Data supplied Start Marker

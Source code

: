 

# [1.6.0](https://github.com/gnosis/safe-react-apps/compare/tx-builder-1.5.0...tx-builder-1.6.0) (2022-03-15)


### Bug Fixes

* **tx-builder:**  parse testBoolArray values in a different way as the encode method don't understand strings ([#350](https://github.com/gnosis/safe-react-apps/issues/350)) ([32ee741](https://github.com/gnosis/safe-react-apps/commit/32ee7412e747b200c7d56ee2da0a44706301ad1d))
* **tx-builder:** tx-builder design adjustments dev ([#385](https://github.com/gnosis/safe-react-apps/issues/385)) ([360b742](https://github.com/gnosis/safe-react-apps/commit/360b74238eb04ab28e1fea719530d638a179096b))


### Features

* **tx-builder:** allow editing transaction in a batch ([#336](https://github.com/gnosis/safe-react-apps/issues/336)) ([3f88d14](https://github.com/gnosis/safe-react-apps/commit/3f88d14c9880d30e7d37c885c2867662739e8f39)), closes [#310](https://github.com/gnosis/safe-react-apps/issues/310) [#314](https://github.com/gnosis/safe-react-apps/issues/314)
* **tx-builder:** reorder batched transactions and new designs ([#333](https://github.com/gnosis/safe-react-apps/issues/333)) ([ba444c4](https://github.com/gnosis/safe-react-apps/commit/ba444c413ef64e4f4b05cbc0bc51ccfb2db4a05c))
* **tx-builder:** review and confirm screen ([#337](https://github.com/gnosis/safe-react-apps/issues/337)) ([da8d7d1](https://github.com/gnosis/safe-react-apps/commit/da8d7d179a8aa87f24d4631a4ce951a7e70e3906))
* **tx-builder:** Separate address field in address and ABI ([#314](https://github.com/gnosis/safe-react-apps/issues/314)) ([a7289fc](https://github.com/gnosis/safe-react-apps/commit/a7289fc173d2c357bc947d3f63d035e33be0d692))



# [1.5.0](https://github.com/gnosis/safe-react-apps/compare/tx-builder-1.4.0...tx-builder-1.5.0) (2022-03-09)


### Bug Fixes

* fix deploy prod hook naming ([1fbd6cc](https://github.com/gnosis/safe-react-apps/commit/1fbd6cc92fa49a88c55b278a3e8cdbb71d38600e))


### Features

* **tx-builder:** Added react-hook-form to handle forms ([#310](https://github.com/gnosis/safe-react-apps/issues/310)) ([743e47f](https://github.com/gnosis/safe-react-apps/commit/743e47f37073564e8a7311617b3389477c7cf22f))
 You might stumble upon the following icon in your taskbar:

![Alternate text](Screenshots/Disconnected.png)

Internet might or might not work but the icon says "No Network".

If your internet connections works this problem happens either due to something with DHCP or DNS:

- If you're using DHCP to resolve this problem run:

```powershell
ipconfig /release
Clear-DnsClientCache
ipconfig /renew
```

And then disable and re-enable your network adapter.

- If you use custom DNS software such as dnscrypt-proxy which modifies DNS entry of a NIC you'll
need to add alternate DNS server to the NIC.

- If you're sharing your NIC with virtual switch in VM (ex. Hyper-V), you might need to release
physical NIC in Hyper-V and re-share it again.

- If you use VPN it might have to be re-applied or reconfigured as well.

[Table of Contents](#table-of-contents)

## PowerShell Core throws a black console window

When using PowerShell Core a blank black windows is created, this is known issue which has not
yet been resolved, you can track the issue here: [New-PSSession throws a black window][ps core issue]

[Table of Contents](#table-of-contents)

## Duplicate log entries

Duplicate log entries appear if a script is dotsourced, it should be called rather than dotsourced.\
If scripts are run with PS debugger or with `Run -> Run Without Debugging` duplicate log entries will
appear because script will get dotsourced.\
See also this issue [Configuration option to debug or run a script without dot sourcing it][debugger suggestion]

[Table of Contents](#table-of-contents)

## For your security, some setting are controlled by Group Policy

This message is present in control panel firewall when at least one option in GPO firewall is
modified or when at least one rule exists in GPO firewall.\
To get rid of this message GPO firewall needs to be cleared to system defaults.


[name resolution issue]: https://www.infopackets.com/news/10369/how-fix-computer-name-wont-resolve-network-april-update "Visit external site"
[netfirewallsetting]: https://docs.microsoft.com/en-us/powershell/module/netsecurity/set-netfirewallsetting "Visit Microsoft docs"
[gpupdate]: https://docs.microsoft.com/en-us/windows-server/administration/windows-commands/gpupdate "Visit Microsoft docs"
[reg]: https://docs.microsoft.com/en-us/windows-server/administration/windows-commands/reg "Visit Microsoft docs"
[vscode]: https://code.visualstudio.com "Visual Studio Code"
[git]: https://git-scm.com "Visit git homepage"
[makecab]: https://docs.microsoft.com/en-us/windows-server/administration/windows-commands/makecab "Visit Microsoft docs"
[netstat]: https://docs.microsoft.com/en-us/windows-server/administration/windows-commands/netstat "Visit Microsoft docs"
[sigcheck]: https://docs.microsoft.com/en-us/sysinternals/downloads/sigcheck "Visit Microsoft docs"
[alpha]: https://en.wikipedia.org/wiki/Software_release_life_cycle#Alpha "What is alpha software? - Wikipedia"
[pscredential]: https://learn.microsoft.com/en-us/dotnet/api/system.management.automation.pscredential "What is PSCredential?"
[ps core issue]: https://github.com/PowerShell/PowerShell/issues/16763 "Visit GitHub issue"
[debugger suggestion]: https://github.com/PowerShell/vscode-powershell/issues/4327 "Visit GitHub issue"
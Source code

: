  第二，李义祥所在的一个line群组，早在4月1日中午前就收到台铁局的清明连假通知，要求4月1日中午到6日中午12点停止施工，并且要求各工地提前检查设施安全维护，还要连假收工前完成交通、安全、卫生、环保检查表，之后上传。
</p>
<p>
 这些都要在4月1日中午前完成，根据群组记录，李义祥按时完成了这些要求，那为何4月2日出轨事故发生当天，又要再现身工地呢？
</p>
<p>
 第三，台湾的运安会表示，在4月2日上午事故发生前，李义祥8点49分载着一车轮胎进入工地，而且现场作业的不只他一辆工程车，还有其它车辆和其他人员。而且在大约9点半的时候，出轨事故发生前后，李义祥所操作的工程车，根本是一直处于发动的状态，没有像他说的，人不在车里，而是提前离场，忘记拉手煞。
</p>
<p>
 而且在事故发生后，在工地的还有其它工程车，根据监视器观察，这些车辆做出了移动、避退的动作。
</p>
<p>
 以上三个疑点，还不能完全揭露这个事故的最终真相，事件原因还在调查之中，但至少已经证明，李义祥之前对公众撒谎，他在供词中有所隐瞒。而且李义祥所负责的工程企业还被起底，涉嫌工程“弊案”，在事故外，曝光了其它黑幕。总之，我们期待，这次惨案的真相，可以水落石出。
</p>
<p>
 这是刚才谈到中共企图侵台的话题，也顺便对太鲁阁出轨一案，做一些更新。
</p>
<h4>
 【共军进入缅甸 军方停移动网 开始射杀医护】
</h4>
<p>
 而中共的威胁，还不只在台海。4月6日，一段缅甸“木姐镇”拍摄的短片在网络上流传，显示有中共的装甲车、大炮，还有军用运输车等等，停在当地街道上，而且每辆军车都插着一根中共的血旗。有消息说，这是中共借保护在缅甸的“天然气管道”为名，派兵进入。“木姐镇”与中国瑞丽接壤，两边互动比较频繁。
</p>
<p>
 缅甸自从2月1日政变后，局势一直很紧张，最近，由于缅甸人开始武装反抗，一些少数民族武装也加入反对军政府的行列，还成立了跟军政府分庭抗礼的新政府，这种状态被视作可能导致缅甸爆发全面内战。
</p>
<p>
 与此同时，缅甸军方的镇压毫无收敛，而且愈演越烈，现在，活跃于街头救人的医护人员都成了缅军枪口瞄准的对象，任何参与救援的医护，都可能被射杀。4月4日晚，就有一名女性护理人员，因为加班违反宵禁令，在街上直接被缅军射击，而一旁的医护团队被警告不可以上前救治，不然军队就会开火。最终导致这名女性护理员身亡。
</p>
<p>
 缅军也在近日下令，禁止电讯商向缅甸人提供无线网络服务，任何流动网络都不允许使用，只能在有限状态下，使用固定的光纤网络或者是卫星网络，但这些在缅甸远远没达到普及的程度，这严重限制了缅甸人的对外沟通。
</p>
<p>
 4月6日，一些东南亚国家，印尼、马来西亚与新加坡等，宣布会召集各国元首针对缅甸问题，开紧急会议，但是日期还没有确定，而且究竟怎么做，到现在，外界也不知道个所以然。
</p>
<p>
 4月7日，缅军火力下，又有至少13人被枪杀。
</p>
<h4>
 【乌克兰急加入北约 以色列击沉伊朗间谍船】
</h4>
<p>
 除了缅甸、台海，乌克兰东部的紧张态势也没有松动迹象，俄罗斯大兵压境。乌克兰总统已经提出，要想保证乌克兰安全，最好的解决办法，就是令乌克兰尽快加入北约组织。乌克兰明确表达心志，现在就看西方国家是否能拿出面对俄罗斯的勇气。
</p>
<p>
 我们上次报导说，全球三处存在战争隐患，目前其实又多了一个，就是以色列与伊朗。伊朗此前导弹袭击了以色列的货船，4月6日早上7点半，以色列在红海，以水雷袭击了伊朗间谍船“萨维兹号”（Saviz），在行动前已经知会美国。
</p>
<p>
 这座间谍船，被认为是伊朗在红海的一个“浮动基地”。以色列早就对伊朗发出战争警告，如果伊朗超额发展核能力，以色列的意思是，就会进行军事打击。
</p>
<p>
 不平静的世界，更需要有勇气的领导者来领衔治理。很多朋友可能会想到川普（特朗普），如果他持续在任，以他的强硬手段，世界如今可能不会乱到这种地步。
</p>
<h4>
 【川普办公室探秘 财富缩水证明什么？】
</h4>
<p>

Data supplied End Marker

Your instructions:
Which lines in the data above hold the string "windows"? Return each of them.

Exercise response:
When using PowerShell Core a blank black windows is created, this is known issue which has not
[gpupdate]: https://docs.microsoft.com/en-us/windows-server/administration/windows-commands/gpupdate "Visit Microsoft docs"
[reg]: https://docs.microsoft.com/en-us/windows-server/administration/windows-commands/reg "Visit Microsoft docs"
[makecab]: https://docs.microsoft.com/en-us/windows-server/administration/windows-commands/makecab "Visit Microsoft docs"
[netstat]: https://docs.microsoft.com/en-us/windows-server/administration/windows-commands/netstat "Visit Microsoft docs"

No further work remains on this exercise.